The Cosmic Radiophone

This is effectively a large musical instrument that offers members of the public the opportunity, not only to hear the sound of the Big Bang, but also to play it. The work being presented through an on-going exhibition project which intends to visit a variety of locations across the UK. The idea is to make the cosmic sound stream available for public interaction at each location for a limited period of one hour.

The sound used in the installation is an audio manifestation of the Cosmic Microwave Background (CMB), widely believed by cosmologists and astrophysicists to be residual of the Big Bang itself, some 15 billion years ago. This usage designed to highlight the growing application of sonification techniques in certain areas of contemporary space science. The CMB was first isolated by Arno Pensias and Robert Wilson at Bell Labs in 1965, a discovery for which they were later awarded the Nobel Prize in 1978. The sound is "played" by the participants by controlling the movement of water within a two-metre length of high-pressure cast acrylic tubing, allowing for quite a delicate level of pitch control of the resultant sound.
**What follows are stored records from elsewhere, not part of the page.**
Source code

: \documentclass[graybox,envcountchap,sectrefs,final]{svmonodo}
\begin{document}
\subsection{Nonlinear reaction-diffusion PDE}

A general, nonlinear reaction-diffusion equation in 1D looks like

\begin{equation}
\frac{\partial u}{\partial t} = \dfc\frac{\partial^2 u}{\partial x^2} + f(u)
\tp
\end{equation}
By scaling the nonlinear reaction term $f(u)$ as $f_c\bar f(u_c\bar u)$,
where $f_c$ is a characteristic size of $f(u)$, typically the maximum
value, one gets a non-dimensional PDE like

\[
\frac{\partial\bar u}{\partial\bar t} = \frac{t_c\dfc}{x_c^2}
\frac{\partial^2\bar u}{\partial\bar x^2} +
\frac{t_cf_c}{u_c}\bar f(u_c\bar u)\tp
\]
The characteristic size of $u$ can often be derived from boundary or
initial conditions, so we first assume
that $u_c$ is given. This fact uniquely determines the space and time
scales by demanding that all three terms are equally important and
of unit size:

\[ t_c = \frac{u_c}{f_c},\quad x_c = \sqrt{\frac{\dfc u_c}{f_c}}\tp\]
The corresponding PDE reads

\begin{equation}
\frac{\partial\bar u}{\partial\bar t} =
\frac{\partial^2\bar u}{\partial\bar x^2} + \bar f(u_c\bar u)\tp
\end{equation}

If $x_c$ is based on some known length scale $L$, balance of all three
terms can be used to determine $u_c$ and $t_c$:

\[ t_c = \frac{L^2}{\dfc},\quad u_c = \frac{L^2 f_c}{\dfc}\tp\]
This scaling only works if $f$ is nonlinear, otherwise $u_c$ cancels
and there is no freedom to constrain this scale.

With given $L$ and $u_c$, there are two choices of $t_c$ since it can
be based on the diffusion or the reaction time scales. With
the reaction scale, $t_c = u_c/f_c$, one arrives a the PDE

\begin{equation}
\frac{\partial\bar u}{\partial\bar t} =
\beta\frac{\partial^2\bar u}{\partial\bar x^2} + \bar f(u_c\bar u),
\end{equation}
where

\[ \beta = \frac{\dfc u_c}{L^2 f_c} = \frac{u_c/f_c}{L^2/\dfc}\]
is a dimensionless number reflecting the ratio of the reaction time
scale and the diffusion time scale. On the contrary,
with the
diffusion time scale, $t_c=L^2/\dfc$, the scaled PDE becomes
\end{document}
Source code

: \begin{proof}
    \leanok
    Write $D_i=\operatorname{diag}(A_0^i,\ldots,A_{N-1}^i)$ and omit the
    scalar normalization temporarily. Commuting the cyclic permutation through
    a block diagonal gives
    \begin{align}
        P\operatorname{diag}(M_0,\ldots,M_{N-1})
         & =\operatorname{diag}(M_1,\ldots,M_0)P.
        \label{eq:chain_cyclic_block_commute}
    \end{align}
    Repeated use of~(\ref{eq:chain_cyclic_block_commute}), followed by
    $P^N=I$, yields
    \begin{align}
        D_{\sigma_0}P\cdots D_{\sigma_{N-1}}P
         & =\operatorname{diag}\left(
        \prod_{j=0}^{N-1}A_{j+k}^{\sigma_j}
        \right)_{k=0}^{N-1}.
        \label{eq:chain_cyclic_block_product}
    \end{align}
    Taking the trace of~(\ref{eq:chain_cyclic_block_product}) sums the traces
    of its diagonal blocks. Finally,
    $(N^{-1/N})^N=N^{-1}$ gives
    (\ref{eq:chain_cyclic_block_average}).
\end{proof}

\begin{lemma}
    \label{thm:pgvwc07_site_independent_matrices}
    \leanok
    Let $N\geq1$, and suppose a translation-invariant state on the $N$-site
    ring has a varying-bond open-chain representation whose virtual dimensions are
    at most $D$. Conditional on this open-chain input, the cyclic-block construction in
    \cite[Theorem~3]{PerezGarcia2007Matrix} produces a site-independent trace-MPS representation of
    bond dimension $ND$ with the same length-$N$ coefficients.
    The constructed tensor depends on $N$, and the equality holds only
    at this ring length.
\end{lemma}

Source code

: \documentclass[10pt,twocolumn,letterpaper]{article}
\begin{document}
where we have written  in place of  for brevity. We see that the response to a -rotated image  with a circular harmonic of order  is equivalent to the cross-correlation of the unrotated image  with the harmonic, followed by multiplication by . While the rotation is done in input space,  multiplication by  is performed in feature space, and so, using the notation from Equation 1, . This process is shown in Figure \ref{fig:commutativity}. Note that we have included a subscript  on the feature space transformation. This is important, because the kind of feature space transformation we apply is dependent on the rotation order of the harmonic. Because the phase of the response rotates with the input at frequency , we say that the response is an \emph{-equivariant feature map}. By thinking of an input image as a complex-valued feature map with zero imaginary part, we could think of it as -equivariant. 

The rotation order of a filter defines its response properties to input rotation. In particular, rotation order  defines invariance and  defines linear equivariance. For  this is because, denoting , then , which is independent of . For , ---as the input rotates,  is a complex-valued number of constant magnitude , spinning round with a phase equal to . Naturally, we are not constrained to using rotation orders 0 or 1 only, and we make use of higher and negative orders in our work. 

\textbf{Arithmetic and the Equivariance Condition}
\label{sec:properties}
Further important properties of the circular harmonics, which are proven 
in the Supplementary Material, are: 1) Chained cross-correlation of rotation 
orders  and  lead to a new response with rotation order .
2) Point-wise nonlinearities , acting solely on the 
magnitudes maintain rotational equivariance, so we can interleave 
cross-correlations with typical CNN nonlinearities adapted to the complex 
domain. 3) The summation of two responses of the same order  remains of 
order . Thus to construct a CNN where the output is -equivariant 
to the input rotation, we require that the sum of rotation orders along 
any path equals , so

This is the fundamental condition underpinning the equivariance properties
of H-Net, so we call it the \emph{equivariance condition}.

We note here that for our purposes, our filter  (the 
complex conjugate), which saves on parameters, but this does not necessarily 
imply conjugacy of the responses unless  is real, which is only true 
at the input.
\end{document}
The CMB radiation appears to be present everywhere in the universe and surrounds us wherever we are in our daily lives. This exhibition project is an attempt to momentarily make audible this distant echo of the creation of the universe at a variety of everyday locations. In this way, members of the public will be able to discover and interact with the Cosmic Microwave Background in a number of unexpected situations.

Part interactive music-making opportunity, part innovative public art presentation and part science communication,The Cosmic Radiophone is a kind of sonic time machine, radically projecting our awareness of the oldest matter in the universe into the contemporary present, thus highlighting the very close proximity of the cosmic to our daily existence.